Items from a dataset
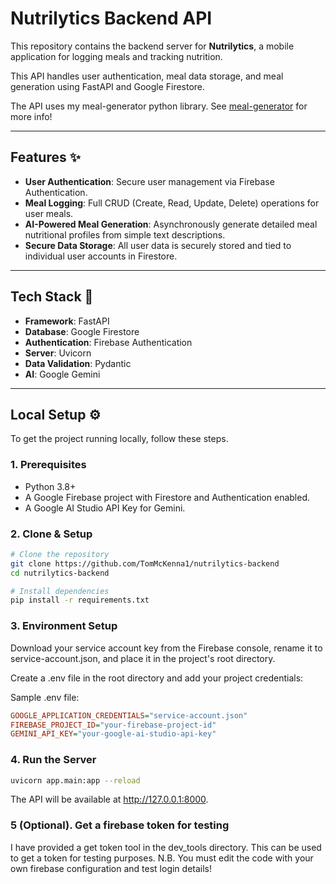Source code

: # Nutrilytics Backend API

This repository contains the backend server for **Nutrilytics**, a mobile application for logging meals and tracking nutrition.

This API handles user authentication, meal data storage, and meal generation using FastAPI and Google Firestore.

The API uses my meal-generator python library. See [meal-generator](https://github.com/TomMcKenna1/meal-generator) for more info!

---

## **Features** ✨

* **User Authentication**: Secure user management via Firebase Authentication.
* **Meal Logging**: Full CRUD (Create, Read, Update, Delete) operations for user meals.
* **AI-Powered Meal Generation**: Asynchronously generate detailed meal nutritional profiles from simple text descriptions.
* **Secure Data Storage**: All user data is securely stored and tied to individual user accounts in Firestore.

---

## **Tech Stack** 🚀

* **Framework**: FastAPI
* **Database**: Google Firestore
* **Authentication**: Firebase Authentication
* **Server**: Uvicorn
* **Data Validation**: Pydantic
* **AI**: Google Gemini

---

## **Local Setup** ⚙️

To get the project running locally, follow these steps.

### **1. Prerequisites**

* Python 3.8+
* A Google Firebase project with Firestore and Authentication enabled.
* A Google AI Studio API Key for Gemini.

### **2. Clone & Setup**

```bash
# Clone the repository
git clone https://github.com/TomMcKenna1/nutrilytics-backend
cd nutrilytics-backend

# Install dependencies
pip install -r requirements.txt
```
### **3. Environment Setup**
Download your service account key from the Firebase console, rename it to service-account.json, and place it in the project's root directory.

Create a .env file in the root directory and add your project credentials:

Sample .env file:
```ini
GOOGLE_APPLICATION_CREDENTIALS="service-account.json"
FIREBASE_PROJECT_ID="your-firebase-project-id"
GEMINI_API_KEY="your-google-ai-studio-api-key"
```
### **4. Run the Server**
```bash
uvicorn app.main:app --reload
```
The API will be available at http://127.0.0.1:8000.

### **5 (Optional). Get a firebase token for testing**
I have provided a get token tool in the dev_tools directory. This can be used to get a token for testing purposes.
N.B. You must edit the code with your own firebase configuration and test login details!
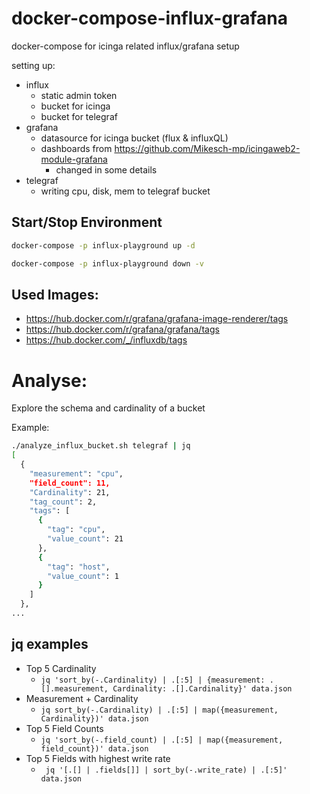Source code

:# docker-compose-influx-grafana
docker-compose for icinga related influx/grafana setup

setting up:
  * influx
    * static admin token
    * bucket for icinga
    * bucket for telegraf
  * grafana
    * datasource for icinga bucket (flux & influxQL)
    * dashboards from https://github.com/Mikesch-mp/icingaweb2-module-grafana 
      * changed in some details
  * telegraf
    * writing cpu, disk, mem to telegraf bucket

## Start/Stop Environment

```bash
docker-compose -p influx-playground up -d

docker-compose -p influx-playground down -v
```

## Used Images:
  * https://hub.docker.com/r/grafana/grafana-image-renderer/tags
  * https://hub.docker.com/r/grafana/grafana/tags
  * https://hub.docker.com/_/influxdb/tags

# Analyse:

Explore the schema and cardinality of a bucket
 
Example:
```bash
./analyze_influx_bucket.sh telegraf | jq
[
  {
    "measurement": "cpu",
    "field_count": 11,
    "Cardinality": 21,
    "tag_count": 2,
    "tags": [
      {
        "tag": "cpu",
        "value_count": 21
      },
      {
        "tag": "host",
        "value_count": 1
      }
    ]
  },
...
```

## jq examples

 - Top 5 Cardinality
   - `jq 'sort_by(-.Cardinality) | .[:5] | {measurement: .[].measurement, Cardinality: .[].Cardinality}' data.json`
 - Measurement + Cardinality
   - `jq sort_by(-.Cardinality) | .[:5] | map({measurement, Cardinality})' data.json`
 - Top 5 Field Counts
   - `jq 'sort_by(-.field_count) | .[:5] | map({measurement, field_count})' data.json`
 - Top 5 Fields with highest write rate
   - ` jq '[.[] | .fields[]] | sort_by(-.write_rate) | .[:5]' data.json`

TASK TO COMPLETE: Where the string "meals" appears in a line of the entries, count that line, and state the total alone.

TASK RESPONSE: 2